Mit der zuletzt beschlossenen Statuten-Änderung wird die Veröffentlichung des Gehalts auch für Infantino künftig zur Regel. Das Gehalt von Blatter, um das der 79-Jährige immer ein großes Geheimnis gemacht hatte, fällt etwas geringer als erwartet aus - 2015 war allerdings kein Jahr mit einer lukrativen Weltmeisterschaft. Die Mitglieder des Exekutivkomitees, unter ihnen auch der zurückgetretene DFB-Präsident Wolfgang Niersbach, erhalten eine jährliche Kompensation von 270 000 Euro.

Die rechtliche Aufarbeitung des Korruptionsskandals geht unterdessen weiter. Der für sechs Jahre gesperrte Blatter legte am Donnerstag beim Internationalen Sportgerichtshof CAS Einspruch gegen das Urteil der FIFA-Ethikkommission ein. Gegen seinen langjährigen und inzwischen entlassenen Generalsekretär Jérôme Valcke, der vergangenes Jahr noch 1,94 Millionen Euro von der FIFA kassiert hatte, eröffnete die Schweizer Bundesanwaltschaft BA ein Strafverfahren. Die Ermittlungen seien wegen Verdachts der mehrfachen ungetreuen Geschäftsbesorgung sowie weiterer Delikte aufgenommen worden, teilte die BA auf Anfrage mit. Am Donnerstag wurden deshalb Hausdurchsuchungen vorgenommen, Valcke wurde dabei nicht verhaftet.

Mit ihrer Millionen-Entlohnung lagen Blatter und Valcke beispielsweise deutlich über Thomas Bach, der als Präsident des Internationalen Olympischen Komitees eine Kompensation von 225 000 Euro für seine per Statuten ehrenamtliche Tätigkeit erhält.

Nach Informationen der Deutschen Presse-Agentur wird Infantino als FIFA-Präsident künftig weniger verdienen als sein eigener Generalsekretär. Der noch nicht benannte Top-Manager wird zum bestbezahlten Vertreter des Weltverbandes werden.
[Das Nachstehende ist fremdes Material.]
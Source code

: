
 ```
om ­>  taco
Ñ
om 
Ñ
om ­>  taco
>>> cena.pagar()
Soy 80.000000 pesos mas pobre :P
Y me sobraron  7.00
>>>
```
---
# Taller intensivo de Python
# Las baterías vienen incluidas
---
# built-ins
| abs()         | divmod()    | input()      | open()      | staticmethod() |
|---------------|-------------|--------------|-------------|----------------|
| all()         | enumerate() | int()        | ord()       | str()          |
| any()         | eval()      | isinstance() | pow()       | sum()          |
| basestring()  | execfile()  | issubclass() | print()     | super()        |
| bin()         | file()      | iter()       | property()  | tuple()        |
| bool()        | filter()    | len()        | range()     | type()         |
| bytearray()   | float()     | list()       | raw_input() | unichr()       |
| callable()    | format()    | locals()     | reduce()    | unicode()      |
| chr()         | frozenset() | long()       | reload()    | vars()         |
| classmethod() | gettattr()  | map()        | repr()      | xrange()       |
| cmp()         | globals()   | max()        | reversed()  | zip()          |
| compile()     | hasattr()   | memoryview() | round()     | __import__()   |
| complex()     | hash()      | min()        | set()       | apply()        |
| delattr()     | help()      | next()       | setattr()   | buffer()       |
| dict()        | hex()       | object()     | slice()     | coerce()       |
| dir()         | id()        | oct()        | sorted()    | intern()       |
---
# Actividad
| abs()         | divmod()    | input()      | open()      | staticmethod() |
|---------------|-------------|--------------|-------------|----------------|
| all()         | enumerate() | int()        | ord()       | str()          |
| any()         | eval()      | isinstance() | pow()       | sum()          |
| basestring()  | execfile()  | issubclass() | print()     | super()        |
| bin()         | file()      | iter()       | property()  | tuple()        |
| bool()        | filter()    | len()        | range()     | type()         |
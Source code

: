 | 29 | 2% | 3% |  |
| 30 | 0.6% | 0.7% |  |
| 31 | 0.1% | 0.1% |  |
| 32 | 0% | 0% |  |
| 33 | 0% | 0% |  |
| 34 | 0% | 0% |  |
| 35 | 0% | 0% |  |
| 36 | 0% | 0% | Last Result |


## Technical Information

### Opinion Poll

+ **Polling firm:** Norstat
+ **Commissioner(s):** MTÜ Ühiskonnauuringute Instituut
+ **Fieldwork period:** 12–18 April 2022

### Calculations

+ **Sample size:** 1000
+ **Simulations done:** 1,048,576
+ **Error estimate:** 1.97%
Vor allem die Anwalts- und Beratungskosten durch die Korruptionsaffäre fressen momentan ein Loch in die Finanzen. Es wird derzeit über einen lukrativen Sponsorenvertrag gemunkelt. Auch mit der jüngsten Forderung nach Entschädigung gegen Ex-Funktionäre, die in den US-Ermittlungen beschuldigt sind, könnte sich aber die wirtschaftliche Lage aufbessern. In dem Antrag bei den amerikanischen Behörden hatte die FIFA diese Woche erstmals einen Stimmenkauf bei der WM-Vergabe 2010 an Südafrika anerkannt.

Südafrikas Sportminister wies jedoch erneute Bestechungsvorwürfe deutlich zurück und griff seinerseits die FIFA an. Der Weltverband müsse seine Anschuldigungen zurücknehmen, dass es im Vorfeld des Zuschlags für Südafrika zu einer Zahlung von Schmiergeld in Höhe von zehn Millionen US-Dollar gekommen sei, sagte Fikile Mbalula am Donnerstag der örtlichen Nachrichtenagentur News24 zufolge. Die Zahlung sei damals von den betroffenen FIFA-Gremien abgesegnet worden. Auch Brasiliens Fußballverband reagierte verärgert auf die Millionen-Entschädigungsforderungen der FIFA gegen drei frühere CBF-Präsidenten.